Try it: The lines to output run from the first line of the entries below through the line containing "- [Tracked](ue_ue.ETrackingStatus.md#tracked)"; copy them exactly and leave out pictures.
Segment Start: Exercise data
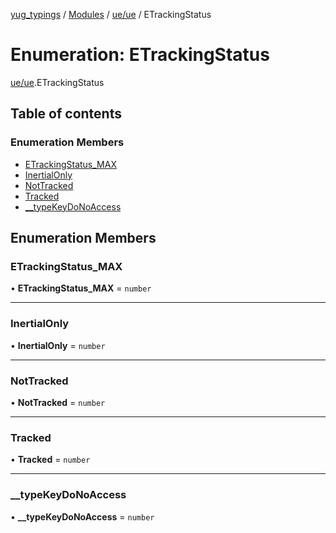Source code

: [yug_typings](../README.md) / [Modules](../modules.md) / [ue/ue](../modules/ue_ue.md) / ETrackingStatus

# Enumeration: ETrackingStatus

[ue/ue](../modules/ue_ue.md).ETrackingStatus

## Table of contents

### Enumeration Members

- [ETrackingStatus\_MAX](ue_ue.ETrackingStatus.md#etrackingstatus_max)
- [InertialOnly](ue_ue.ETrackingStatus.md#inertialonly)
- [NotTracked](ue_ue.ETrackingStatus.md#nottracked)
- [Tracked](ue_ue.ETrackingStatus.md#tracked)
- [\_\_typeKeyDoNoAccess](ue_ue.ETrackingStatus.md#__typekeydonoaccess)

## Enumeration Members

### ETrackingStatus\_MAX

• **ETrackingStatus\_MAX** = `number`

___

### InertialOnly

• **InertialOnly** = `number`

___

### NotTracked

• **NotTracked** = `number`

___

### Tracked

• **Tracked** = `number`

___

### \_\_typeKeyDoNoAccess

• **\_\_typeKeyDoNoAccess** = `number`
Segment End: Exercise data
Exercise output:
Source code

: [yug_typings](../README.md) / [Modules](../modules.md) / [ue/ue](../modules/ue_ue.md) / ETrackingStatus

# Enumeration: ETrackingStatus

[ue/ue](../modules/ue_ue.md).ETrackingStatus

## Table of contents

### Enumeration Members

- [ETrackingStatus\_MAX](ue_ue.ETrackingStatus.md#etrackingstatus_max)
- [InertialOnly](ue_ue.ETrackingStatus.md#inertialonly)
- [NotTracked](ue_ue.ETrackingStatus.md#nottracked)
- [Tracked](ue_ue.ETrackingStatus.md#tracked)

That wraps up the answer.